Qui peut essayer le jeûne intermittent et qui doit l’éviter ? Repères fondés sur la recherche pour les femmes, après 50 ans, les sportifs, les ados et les malades.

Publié le 23/01/2026 · Mis à jour le 09/09/2026 · 10 min de lecture · 11 articles dans ce dossier

Réponse rapide : le jeûne intermittent est sûr et efficace pour la plupart des adultes en bonne santé, mais il ne convient pas de la même façon à tout le monde. Les femmes, les personnes âgées, les sportifs et les personnes atteintes de diabète, de SOPK ou d’un trouble thyroïdien ont besoin d’adaptations. Certains groupes — femmes enceintes ou qui allaitent, adolescents en croissance, personnes ayant des antécédents de trouble du comportement alimentaire — doivent éviter le jeûne ou n’avancer que sous surveillance médicale.


Le jeûne intermittent s’appuie sur des données solides pour la santé métabolique, la gestion du poids et même la fonction cognitive. Mais les participants de la plupart des études sont des adultes en bonne santé de 20 à 50 ans. Si vous ne rentrez pas dans ce cadre, il vous faut des repères plus précis.

Cette page rassemble ce que dit la science du jeûne intermittent pour différents profils : qui en tire un bénéfice, qui a besoin d’adaptations, et qui doit passer son tour.

Le jeûne intermittent chez la femme

Le système hormonal féminin est plus sensible aux signaux de restriction calorique que celui des hommes. L’axe hypothalamo-hypophyso-gonadique réagit à la disponibilité énergétique : un jeûne trop poussé peut perturber le cycle menstruel, surtout chez les femmes minces ou très actives.

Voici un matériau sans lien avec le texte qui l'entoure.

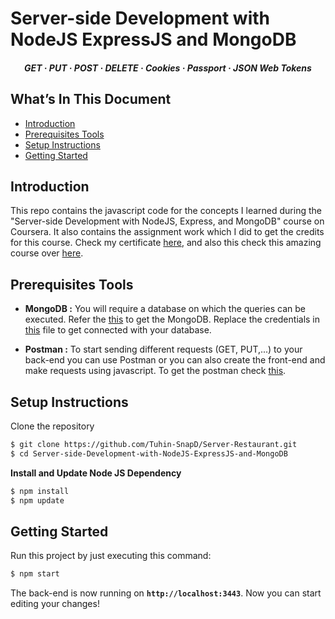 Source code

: # Server-side Development with NodeJS ExpressJS and MongoDB

<h5 align="center">
    GET
  <span> · </span>
  PUT
  <span> · </span>
  POST
  <span> · </span>
  DELETE
  <span> · </span>
  Cookies
  <span> · </span>
  Passport
  <span> · </span>
  JSON Web Tokens
</h5>


## What’s In This Document
- [Introduction](#introduction)
- [Prerequisites Tools](#prerequisites-tools)
- [Setup Instructions](#setup-instructions)
- [Getting Started](#getting-started)


## Introduction
This repo contains the javascript code for the concepts I learned during the "Server-side Development with NodeJS, Express, and MongoDB" course on Coursera. It also contains the assignment work which I did to get the credits for this course. Check my certificate [here](https://www.coursera.org/account/accomplishments/certificate/KZKMXLVMM5M6), and also this check this amazing course over [here](https://www.coursera.org/learn/server-side-nodejs).


## Prerequisites Tools

- **MongoDB :**
You will require a database on which the queries can be executed. Refer the [this](https://www.mongodb.com/) to get the MongoDB. Replace the credentials in [this](./config.js) file to get connected with your database.

- **Postman :**
To start sending different requests (GET, PUT,...) to your back-end you can use Postman or you can also create the front-end and make requests using javascript. To get the postman check [this](https://www.postman.com/).


## Setup Instructions
Clone the repository
```bash
$ git clone https://github.com/Tuhin-SnapD/Server-Restaurant.git
$ cd Server-side-Development-with-NodeJS-ExpressJS-and-MongoDB
```
**Install and Update Node JS Dependency**
```bash
$ npm install
$ npm update
```


## Getting Started
Run this project by just executing this command:
```bash
$ npm start
```
The back-end is now running on **`http://localhost:3443`**. Now you can start editing your changes!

Une étude de 2021 parue dans Obesity Reviews a trouvé que le jeûne intermittent produisait une perte de poids comparable chez les hommes et chez les femmes, mais que les femmes rapportaient plus souvent des irrégularités du cycle avec des fenêtres de jeûne dépassant 18 heures. En pratique : la plupart des femmes se portent bien en 14/10 ou en 16/8. Les approches plus dures comme l’OMAD ou le jeûne un jour sur deux appellent à la prudence.

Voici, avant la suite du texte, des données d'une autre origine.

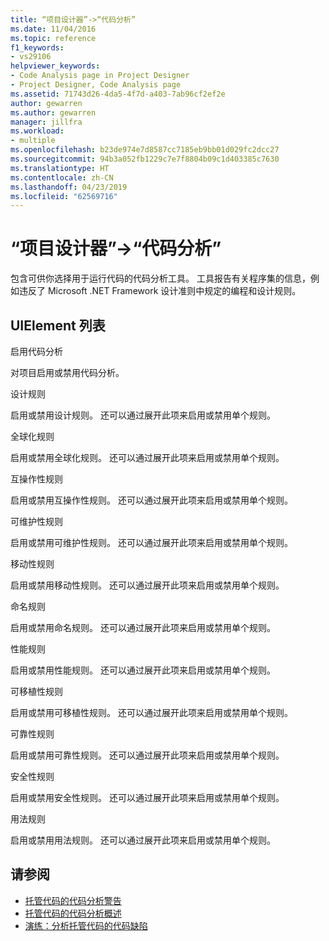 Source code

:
 ```yaml
---
title: “项目设计器”->“代码分析”
ms.date: 11/04/2016
ms.topic: reference
f1_keywords:
- vs29106
helpviewer_keywords:
- Code Analysis page in Project Designer
- Project Designer, Code Analysis page
ms.assetid: 71743d26-4da5-4f7d-a403-7ab96cf2ef2e
author: gewarren
ms.author: gewarren
manager: jillfra
ms.workload:
- multiple
ms.openlocfilehash: b23de974e7d8587cc7185eb9bb01d029fc2dcc27
ms.sourcegitcommit: 94b3a052fb1229c7e7f8804b09c1d403385c7630
ms.translationtype: HT
ms.contentlocale: zh-CN
ms.lasthandoff: 04/23/2019
ms.locfileid: "62569716"
---
```

# <a name="code-analysis-project-designer"></a>“项目设计器”->“代码分析”
包含可供你选择用于运行代码的代码分析工具。 工具报告有关程序集的信息，例如违反了 Microsoft .NET Framework 设计准则中规定的编程和设计规则。

## <a name="uielement-list"></a>UIElement 列表
 启用代码分析

 对项目启用或禁用代码分析。

 设计规则

 启用或禁用设计规则。 还可以通过展开此项来启用或禁用单个规则。

 全球化规则

 启用或禁用全球化规则。 还可以通过展开此项来启用或禁用单个规则。

 互操作性规则

 启用或禁用互操作性规则。 还可以通过展开此项来启用或禁用单个规则。

 可维护性规则

 启用或禁用可维护性规则。 还可以通过展开此项来启用或禁用单个规则。

 移动性规则

 启用或禁用移动性规则。 还可以通过展开此项来启用或禁用单个规则。

 命名规则

 启用或禁用命名规则。 还可以通过展开此项来启用或禁用单个规则。

 性能规则

 启用或禁用性能规则。 还可以通过展开此项来启用或禁用单个规则。

 可移植性规则

 启用或禁用可移植性规则。 还可以通过展开此项来启用或禁用单个规则。

 可靠性规则

 启用或禁用可靠性规则。 还可以通过展开此项来启用或禁用单个规则。

 安全性规则

 启用或禁用安全性规则。 还可以通过展开此项来启用或禁用单个规则。

 用法规则

 启用或禁用用法规则。 还可以通过展开此项来启用或禁用单个规则。

## <a name="see-also"></a>请参阅

- [托管代码的代码分析警告](../../code-quality/code-analysis-for-managed-code-warnings.md)
- [托管代码的代码分析概述](../../code-quality/code-analysis-for-managed-code-overview.md)
- [演练：分析托管代码的代码缺陷](../../code-quality/walkthrough-analyzing-managed-code-for-code-defects.md)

Autres points à connaître :

  • Le cycle. Certaines femmes trouvent le jeûne plus facile en phase folliculaire (jours 1 à 14) et plus dur en phase lutéale, quand la progestérone monte et que les besoins caloriques augmentent un peu.
  • Le fer et le moment des nutriments. Avec des règles abondantes, il faut assurer l’apport en fer et en nutriments pendant la fenêtre alimentaire.
  • Préménopause et ménopause. Les changements hormonaux de ces périodes touchent la faim, le métabolisme et le sommeil, qui interagissent tous avec le jeûne.

Le tableau complet dans le jeûne intermittent chez la femme.

Jeûner après 40 ans

Passer 40 ans ne change rien à la biologie du jeûne, mais cela change le contexte. La dépense métabolique entame un déclin lent — environ 1 à 2 % par décennie après 20 ans — et la masse musculaire diminue (sarcopénie). Bien mené, le jeûne intermittent peut contrer les deux.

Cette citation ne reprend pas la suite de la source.